つみほ スレスレなるままに

現実と非現実の境目をふらふらと往き来するかのような日常の記録

大阪のチンチン電車〜その趨勢と沿線の見どころ

かつては市民の足、生活に欠かせないものとされていた路面電車。。

発車時にバネ仕掛けの合図鐘がチンチンと鳴るところから、チンチン電車という愛称で親しまれていると聞いたことがあります。

 

小さい頃東北地方に住んでいた私にはどちらかと言えば、細長いパンタグラフのようなものを行きと帰りでグルンと180度向きを変えるイメージが強かったのですが、それはトロリーバスというチンチン電車とは全く違う乗り物だと聞いて首を傾げた記憶があります。どこでどう重なったものか、私の記憶の中には確かにチンチン電車の思い出があるんです。。うーむ。。

逆にトロリーバスについては、いつだったか観た映画でふと目にした程度で、あの独特の形と独特の方向転換の仕方に目を見張った経験はあるものの、乗った記憶はありません。

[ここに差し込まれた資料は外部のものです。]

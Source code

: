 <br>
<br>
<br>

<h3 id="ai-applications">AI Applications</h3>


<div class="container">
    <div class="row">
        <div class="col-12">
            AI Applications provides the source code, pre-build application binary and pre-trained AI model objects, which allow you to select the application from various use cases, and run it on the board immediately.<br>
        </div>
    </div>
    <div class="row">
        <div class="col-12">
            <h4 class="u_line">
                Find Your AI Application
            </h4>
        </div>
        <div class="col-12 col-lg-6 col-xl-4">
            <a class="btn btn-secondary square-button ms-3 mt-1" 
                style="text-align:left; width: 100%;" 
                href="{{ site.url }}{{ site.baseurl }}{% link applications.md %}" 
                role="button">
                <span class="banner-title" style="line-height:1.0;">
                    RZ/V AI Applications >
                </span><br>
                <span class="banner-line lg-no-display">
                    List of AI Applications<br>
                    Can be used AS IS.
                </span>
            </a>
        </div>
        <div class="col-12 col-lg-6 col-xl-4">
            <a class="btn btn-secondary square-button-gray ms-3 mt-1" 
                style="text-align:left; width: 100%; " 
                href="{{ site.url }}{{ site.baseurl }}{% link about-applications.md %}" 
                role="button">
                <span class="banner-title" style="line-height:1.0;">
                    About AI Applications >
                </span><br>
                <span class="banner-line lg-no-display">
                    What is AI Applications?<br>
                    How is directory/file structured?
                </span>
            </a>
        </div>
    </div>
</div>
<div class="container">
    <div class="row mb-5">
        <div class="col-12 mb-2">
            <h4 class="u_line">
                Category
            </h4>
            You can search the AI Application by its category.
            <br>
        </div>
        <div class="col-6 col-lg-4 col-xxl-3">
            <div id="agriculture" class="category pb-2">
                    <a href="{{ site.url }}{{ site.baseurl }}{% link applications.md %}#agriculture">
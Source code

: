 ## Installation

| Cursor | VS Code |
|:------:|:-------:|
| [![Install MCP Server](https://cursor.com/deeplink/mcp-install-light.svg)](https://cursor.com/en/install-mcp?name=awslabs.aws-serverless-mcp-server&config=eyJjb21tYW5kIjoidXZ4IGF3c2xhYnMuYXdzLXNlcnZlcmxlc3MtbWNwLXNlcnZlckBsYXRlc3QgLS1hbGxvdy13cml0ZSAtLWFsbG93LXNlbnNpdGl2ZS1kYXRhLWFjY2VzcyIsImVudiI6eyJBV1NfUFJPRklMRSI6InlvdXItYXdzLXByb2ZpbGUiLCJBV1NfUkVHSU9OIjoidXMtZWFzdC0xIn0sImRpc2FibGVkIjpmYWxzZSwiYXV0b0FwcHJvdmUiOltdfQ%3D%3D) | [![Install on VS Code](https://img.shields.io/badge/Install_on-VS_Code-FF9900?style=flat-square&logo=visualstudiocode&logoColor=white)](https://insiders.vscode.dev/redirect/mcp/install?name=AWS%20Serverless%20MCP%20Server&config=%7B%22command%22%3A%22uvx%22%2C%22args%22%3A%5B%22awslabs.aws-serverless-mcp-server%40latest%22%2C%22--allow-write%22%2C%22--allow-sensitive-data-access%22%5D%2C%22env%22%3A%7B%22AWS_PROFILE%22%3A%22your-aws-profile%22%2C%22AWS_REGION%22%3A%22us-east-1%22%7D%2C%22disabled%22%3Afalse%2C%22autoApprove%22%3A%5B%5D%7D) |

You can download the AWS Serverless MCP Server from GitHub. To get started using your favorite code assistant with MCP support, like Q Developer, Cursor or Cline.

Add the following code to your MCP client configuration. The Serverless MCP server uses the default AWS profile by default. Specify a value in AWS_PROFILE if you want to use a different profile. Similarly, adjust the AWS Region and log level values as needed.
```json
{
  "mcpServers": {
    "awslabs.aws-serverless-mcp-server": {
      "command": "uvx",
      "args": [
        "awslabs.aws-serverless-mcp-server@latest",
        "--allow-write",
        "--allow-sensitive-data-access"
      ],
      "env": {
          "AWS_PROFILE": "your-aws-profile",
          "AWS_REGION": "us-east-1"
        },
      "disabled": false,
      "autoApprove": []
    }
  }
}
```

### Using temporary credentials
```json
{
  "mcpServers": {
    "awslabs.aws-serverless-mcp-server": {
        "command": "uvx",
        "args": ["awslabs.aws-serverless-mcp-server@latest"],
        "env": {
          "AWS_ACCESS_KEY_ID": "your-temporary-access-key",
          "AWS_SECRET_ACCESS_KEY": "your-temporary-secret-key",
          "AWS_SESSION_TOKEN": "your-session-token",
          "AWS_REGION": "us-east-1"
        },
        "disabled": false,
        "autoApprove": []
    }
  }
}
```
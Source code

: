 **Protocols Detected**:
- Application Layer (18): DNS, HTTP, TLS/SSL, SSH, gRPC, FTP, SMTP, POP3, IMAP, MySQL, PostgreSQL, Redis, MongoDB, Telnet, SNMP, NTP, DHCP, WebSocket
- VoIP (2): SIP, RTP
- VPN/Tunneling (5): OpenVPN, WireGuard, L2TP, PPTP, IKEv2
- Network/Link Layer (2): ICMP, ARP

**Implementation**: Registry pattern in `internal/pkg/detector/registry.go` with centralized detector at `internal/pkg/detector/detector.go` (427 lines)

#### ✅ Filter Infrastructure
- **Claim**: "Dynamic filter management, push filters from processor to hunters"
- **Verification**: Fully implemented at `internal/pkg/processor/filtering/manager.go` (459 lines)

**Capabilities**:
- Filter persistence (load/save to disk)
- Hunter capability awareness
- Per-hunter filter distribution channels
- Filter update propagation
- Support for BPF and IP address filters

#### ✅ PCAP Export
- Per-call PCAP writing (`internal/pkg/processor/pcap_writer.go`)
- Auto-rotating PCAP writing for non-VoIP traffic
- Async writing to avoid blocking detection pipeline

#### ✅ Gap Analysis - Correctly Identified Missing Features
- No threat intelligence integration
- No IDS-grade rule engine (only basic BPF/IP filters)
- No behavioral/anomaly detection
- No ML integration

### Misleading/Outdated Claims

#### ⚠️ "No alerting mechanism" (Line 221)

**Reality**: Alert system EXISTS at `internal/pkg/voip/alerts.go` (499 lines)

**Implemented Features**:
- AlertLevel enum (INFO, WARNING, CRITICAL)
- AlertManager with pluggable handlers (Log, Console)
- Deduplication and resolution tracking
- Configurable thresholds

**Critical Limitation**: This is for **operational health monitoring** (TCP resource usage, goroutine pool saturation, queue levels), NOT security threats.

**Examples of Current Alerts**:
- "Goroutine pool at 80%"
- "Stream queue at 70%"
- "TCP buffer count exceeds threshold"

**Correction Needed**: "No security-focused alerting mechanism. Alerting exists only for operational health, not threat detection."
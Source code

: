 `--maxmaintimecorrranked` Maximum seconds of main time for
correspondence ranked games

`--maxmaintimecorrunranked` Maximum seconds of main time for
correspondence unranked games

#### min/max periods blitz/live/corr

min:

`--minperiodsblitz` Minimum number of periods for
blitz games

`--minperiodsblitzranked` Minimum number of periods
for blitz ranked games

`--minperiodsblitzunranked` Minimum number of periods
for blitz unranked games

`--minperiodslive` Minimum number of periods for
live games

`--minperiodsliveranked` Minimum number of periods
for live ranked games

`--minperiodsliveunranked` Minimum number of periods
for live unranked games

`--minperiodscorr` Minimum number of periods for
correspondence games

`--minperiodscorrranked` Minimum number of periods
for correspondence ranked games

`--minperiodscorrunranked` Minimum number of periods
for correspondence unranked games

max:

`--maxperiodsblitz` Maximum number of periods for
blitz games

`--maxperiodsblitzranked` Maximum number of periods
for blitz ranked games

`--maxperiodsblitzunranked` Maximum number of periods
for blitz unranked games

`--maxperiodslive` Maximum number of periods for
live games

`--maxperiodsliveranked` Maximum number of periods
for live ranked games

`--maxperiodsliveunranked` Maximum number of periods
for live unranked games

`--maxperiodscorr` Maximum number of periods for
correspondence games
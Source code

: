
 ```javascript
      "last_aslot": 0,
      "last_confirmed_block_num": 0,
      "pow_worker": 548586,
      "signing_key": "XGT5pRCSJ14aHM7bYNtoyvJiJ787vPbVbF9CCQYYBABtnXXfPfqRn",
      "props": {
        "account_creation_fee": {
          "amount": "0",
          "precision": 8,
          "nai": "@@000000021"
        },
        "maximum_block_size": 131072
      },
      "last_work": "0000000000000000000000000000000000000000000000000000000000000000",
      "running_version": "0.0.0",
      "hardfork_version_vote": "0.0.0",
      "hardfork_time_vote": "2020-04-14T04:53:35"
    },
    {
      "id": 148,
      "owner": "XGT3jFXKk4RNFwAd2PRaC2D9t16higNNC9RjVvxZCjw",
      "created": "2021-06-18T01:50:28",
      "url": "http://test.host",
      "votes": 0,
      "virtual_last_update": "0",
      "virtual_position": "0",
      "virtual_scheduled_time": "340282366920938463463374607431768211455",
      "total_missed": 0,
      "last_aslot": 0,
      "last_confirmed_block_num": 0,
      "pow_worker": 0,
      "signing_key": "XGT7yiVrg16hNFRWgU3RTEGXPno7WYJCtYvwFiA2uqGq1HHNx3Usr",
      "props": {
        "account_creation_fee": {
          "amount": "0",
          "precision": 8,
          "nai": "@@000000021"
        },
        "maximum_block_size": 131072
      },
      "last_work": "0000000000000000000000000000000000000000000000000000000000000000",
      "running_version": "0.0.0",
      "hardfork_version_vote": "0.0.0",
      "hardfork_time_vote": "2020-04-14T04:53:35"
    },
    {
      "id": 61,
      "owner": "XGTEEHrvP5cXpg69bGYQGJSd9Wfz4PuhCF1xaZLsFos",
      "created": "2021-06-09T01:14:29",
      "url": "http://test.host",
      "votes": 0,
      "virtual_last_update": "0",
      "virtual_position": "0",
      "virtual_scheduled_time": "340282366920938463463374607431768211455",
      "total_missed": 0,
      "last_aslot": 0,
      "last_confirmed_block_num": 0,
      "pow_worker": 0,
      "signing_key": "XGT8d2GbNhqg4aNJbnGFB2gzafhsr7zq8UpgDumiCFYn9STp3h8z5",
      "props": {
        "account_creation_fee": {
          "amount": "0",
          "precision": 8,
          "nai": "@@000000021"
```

そもそもトロリーバスはバスというだけあって線路や軌道の上を走る乗り物ではなかったように思います。

 

さて、今はどちらかと言うと観光資源に位置付けられ、かつてのように広範囲をカバーする正に市民の足たる存在ではなくなって久しいチンチン電車ではありますが、ここ大阪では必ずしも観光資源とは言えない微妙な存在感を示す路面電車が大阪市内と堺市を結んで日々力強く走っています。

大阪のチンチン電車は正式名称を阪堺電気軌道といいまして、大阪市内はミナミに位置するえびす町駅、天王寺駅の両駅を起点に、堺市は浜寺公園駅までを結びます。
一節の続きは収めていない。